TASK TO COMPLETE: Write every entry out again, unchanged.

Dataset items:
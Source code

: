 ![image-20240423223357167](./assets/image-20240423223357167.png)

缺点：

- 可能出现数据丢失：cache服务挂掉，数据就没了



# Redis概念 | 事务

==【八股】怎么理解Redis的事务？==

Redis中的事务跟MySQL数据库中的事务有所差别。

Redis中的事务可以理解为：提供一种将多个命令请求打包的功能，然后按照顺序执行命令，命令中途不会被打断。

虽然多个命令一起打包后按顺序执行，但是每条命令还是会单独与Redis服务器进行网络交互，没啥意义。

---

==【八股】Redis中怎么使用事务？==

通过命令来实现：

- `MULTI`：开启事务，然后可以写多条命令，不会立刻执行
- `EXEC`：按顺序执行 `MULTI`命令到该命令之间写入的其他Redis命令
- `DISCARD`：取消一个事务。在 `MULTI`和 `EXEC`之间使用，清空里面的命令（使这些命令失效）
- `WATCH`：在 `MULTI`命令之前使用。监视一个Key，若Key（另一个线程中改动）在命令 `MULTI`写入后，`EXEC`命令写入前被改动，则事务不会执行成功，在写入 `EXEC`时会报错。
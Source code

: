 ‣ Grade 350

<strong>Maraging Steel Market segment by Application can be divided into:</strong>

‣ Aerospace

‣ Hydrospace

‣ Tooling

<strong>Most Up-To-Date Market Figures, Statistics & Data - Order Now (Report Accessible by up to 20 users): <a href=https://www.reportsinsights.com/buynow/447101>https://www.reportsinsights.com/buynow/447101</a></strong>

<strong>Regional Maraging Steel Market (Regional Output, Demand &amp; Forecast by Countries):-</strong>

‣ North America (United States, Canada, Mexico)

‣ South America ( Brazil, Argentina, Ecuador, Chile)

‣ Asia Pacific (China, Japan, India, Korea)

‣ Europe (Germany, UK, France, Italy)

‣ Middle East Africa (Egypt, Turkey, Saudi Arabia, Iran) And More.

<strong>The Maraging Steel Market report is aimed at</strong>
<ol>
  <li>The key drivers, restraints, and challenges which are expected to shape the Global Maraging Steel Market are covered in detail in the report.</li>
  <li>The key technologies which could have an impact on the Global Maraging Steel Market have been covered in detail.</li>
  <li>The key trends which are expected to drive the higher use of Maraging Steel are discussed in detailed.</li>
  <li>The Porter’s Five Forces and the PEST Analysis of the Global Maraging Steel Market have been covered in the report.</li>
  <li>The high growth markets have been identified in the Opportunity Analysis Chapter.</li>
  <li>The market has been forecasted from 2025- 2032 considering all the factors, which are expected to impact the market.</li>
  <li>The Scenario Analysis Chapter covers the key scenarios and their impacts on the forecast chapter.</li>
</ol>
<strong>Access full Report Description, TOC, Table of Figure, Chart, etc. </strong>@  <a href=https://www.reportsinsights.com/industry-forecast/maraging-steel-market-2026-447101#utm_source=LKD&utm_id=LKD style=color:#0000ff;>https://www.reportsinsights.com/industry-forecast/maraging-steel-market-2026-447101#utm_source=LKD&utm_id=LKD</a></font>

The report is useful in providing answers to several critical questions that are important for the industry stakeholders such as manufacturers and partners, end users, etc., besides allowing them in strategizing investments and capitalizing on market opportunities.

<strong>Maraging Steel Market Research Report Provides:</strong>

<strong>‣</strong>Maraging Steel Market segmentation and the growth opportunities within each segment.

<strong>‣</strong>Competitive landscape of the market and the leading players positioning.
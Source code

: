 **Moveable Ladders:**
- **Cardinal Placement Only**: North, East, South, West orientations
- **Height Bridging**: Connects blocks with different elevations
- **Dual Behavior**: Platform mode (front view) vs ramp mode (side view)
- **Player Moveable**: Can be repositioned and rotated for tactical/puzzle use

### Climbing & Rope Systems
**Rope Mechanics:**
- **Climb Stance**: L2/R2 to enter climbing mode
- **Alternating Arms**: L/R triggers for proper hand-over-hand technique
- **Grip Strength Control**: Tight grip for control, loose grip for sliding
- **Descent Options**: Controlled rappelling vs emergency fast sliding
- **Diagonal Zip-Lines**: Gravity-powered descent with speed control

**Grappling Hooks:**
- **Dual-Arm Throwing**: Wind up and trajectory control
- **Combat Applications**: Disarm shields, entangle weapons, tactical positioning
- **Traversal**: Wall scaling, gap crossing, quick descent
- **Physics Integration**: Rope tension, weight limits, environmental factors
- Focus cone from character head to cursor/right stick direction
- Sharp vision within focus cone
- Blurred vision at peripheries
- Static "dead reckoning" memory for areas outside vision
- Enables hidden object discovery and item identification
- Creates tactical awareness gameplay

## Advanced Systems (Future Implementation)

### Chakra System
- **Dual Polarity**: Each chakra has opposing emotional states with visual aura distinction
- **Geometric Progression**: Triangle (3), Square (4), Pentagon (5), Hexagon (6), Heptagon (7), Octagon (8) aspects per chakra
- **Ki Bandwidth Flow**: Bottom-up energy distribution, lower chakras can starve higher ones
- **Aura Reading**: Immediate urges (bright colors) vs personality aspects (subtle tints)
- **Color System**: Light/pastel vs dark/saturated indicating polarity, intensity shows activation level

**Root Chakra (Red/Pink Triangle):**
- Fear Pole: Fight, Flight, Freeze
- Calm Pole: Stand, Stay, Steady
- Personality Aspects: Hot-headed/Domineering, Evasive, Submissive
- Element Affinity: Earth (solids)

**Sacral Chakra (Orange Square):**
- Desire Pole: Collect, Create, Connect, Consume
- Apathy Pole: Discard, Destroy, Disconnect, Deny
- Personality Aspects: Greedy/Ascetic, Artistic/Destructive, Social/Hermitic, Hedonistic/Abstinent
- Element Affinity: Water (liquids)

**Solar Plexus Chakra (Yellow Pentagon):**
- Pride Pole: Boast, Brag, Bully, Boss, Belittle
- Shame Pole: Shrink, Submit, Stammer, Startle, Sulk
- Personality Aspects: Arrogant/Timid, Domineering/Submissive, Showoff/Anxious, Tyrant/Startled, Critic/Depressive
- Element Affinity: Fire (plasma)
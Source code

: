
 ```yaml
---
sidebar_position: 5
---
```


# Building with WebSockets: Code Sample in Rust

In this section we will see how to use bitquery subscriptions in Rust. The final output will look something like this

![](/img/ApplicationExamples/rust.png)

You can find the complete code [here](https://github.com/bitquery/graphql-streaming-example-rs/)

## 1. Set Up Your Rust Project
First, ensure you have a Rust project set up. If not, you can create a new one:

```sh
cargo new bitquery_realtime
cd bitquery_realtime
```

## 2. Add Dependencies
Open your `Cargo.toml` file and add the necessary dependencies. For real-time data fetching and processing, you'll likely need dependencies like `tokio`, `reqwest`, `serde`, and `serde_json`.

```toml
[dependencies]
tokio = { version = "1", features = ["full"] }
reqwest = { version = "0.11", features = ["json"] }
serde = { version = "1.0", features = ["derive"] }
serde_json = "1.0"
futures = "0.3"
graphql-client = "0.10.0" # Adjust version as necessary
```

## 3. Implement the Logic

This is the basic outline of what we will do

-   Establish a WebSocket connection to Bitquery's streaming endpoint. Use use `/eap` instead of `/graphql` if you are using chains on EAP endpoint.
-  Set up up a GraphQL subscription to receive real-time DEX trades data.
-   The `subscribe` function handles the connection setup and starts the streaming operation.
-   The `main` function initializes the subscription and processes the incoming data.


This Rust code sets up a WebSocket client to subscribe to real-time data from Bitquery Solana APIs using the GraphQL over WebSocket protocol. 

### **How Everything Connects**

RESPONSE:
Source code

: ![image-20240423223357167](./assets/image-20240423223357167.png)

缺点：

- 可能出现数据丢失：cache服务挂掉，数据就没了



# Redis概念 | 事务

==【八股】怎么理解Redis的事务？==

Redis中的事务跟MySQL数据库中的事务有所差别。

Redis中的事务可以理解为：提供一种将多个命令请求打包的功能，然后按照顺序执行命令，命令中途不会被打断。

虽然多个命令一起打包后按顺序执行，但是每条命令还是会单独与Redis服务器进行网络交互，没啥意义。

---

==【八股】Redis中怎么使用事务？==

通过命令来实现：

- `MULTI`：开启事务，然后可以写多条命令，不会立刻执行
- `EXEC`：按顺序执行 `MULTI`命令到该命令之间写入的其他Redis命令
- `DISCARD`：取消一个事务。在 `MULTI`和 `EXEC`之间使用，清空里面的命令（使这些命令失效）
- `WATCH`：在 `MULTI`命令之前使用。监视一个Key，若Key（另一个线程中改动）在命令 `MULTI`写入后，`EXEC`命令写入前被改动，则事务不会执行成功，在写入 `EXEC`时会报错。
Source code

: ‣ Grade 350

<strong>Maraging Steel Market segment by Application can be divided into:</strong>

‣ Aerospace

‣ Hydrospace

‣ Tooling

<strong>Most Up-To-Date Market Figures, Statistics & Data - Order Now (Report Accessible by up to 20 users): <a href=https://www.reportsinsights.com/buynow/447101>https://www.reportsinsights.com/buynow/447101</a></strong>

<strong>Regional Maraging Steel Market (Regional Output, Demand &amp; Forecast by Countries):-</strong>

‣ North America (United States, Canada, Mexico)

‣ South America ( Brazil, Argentina, Ecuador, Chile)

‣ Asia Pacific (China, Japan, India, Korea)

‣ Europe (Germany, UK, France, Italy)

‣ Middle East Africa (Egypt, Turkey, Saudi Arabia, Iran) And More.

<strong>The Maraging Steel Market report is aimed at</strong>
<ol>
  <li>The key drivers, restraints, and challenges which are expected to shape the Global Maraging Steel Market are covered in detail in the report.</li>
  <li>The key technologies which could have an impact on the Global Maraging Steel Market have been covered in detail.</li>
  <li>The key trends which are expected to drive the higher use of Maraging Steel are discussed in detailed.</li>
  <li>The Porter’s Five Forces and the PEST Analysis of the Global Maraging Steel Market have been covered in the report.</li>
  <li>The high growth markets have been identified in the Opportunity Analysis Chapter.</li>
  <li>The market has been forecasted from 2025- 2032 considering all the factors, which are expected to impact the market.</li>
  <li>The Scenario Analysis Chapter covers the key scenarios and their impacts on the forecast chapter.</li>
</ol>
<strong>Access full Report Description, TOC, Table of Figure, Chart, etc. </strong>@  <a href=https://www.reportsinsights.com/industry-forecast/maraging-steel-market-2026-447101#utm_source=LKD&utm_id=LKD style=color:#0000ff;>https://www.reportsinsights.com/industry-forecast/maraging-steel-market-2026-447101#utm_source=LKD&utm_id=LKD</a></font>

The report is useful in providing answers to several critical questions that are important for the industry stakeholders such as manufacturers and partners, end users, etc., besides allowing them in strategizing investments and capitalizing on market opportunities.

<strong>Maraging Steel Market Research Report Provides:</strong>

<strong>‣</strong>Maraging Steel Market segmentation and the growth opportunities within each segment.

<strong>‣</strong>Competitive landscape of the market and the leading players positioning.
Source code

: **Moveable Ladders:**
- **Cardinal Placement Only**: North, East, South, West orientations
- **Height Bridging**: Connects blocks with different elevations
- **Dual Behavior**: Platform mode (front view) vs ramp mode (side view)
- **Player Moveable**: Can be repositioned and rotated for tactical/puzzle use

### Climbing & Rope Systems
**Rope Mechanics:**
- **Climb Stance**: L2/R2 to enter climbing mode
- **Alternating Arms**: L/R triggers for proper hand-over-hand technique
- **Grip Strength Control**: Tight grip for control, loose grip for sliding
- **Descent Options**: Controlled rappelling vs emergency fast sliding
- **Diagonal Zip-Lines**: Gravity-powered descent with speed control

**Grappling Hooks:**
- **Dual-Arm Throwing**: Wind up and trajectory control
- **Combat Applications**: Disarm shields, entangle weapons, tactical positioning
- **Traversal**: Wall scaling, gap crossing, quick descent
- **Physics Integration**: Rope tension, weight limits, environmental factors
- Focus cone from character head to cursor/right stick direction
- Sharp vision within focus cone
- Blurred vision at peripheries
- Static "dead reckoning" memory for areas outside vision
- Enables hidden object discovery and item identification
- Creates tactical awareness gameplay

## Advanced Systems (Future Implementation)

### Chakra System
- **Dual Polarity**: Each chakra has opposing emotional states with visual aura distinction
- **Geometric Progression**: Triangle (3), Square (4), Pentagon (5), Hexagon (6), Heptagon (7), Octagon (8) aspects per chakra
- **Ki Bandwidth Flow**: Bottom-up energy distribution, lower chakras can starve higher ones
- **Aura Reading**: Immediate urges (bright colors) vs personality aspects (subtle tints)
- **Color System**: Light/pastel vs dark/saturated indicating polarity, intensity shows activation level

**Root Chakra (Red/Pink Triangle):**
- Fear Pole: Fight, Flight, Freeze
- Calm Pole: Stand, Stay, Steady
- Personality Aspects: Hot-headed/Domineering, Evasive, Submissive
- Element Affinity: Earth (solids)

**Sacral Chakra (Orange Square):**
- Desire Pole: Collect, Create, Connect, Consume
- Apathy Pole: Discard, Destroy, Disconnect, Deny
- Personality Aspects: Greedy/Ascetic, Artistic/Destructive, Social/Hermitic, Hedonistic/Abstinent
- Element Affinity: Water (liquids)

**Solar Plexus Chakra (Yellow Pentagon):**
- Pride Pole: Boast, Brag, Bully, Boss, Belittle
- Shame Pole: Shrink, Submit, Stammer, Startle, Sulk
- Personality Aspects: Arrogant/Timid, Domineering/Submissive, Showoff/Anxious, Tyrant/Startled, Critic/Depressive
- Element Affinity: Fire (plasma)
Source code

:
 ```yaml
---
sidebar_position: 5
---
```


# Building with WebSockets: Code Sample in Rust

In this section we will see how to use bitquery subscriptions in Rust. The final output will look something like this

![](/img/ApplicationExamples/rust.png)

You can find the complete code [here](https://github.com/bitquery/graphql-streaming-example-rs/)

## 1. Set Up Your Rust Project
First, ensure you have a Rust project set up. If not, you can create a new one:

```sh
cargo new bitquery_realtime
cd bitquery_realtime
```

## 2. Add Dependencies
Open your `Cargo.toml` file and add the necessary dependencies. For real-time data fetching and processing, you'll likely need dependencies like `tokio`, `reqwest`, `serde`, and `serde_json`.

```toml
[dependencies]
tokio = { version = "1", features = ["full"] }
reqwest = { version = "0.11", features = ["json"] }
serde = { version = "1.0", features = ["derive"] }
serde_json = "1.0"
futures = "0.3"
graphql-client = "0.10.0" # Adjust version as necessary
```

## 3. Implement the Logic

This is the basic outline of what we will do

-   Establish a WebSocket connection to Bitquery's streaming endpoint. Use use `/eap` instead of `/graphql` if you are using chains on EAP endpoint.
-  Set up up a GraphQL subscription to receive real-time DEX trades data.
-   The `subscribe` function handles the connection setup and starts the streaming operation.
-   The `main` function initializes the subscription and processes the incoming data.


This Rust code sets up a WebSocket client to subscribe to real-time data from Bitquery Solana APIs using the GraphQL over WebSocket protocol. 

### **How Everything Connects**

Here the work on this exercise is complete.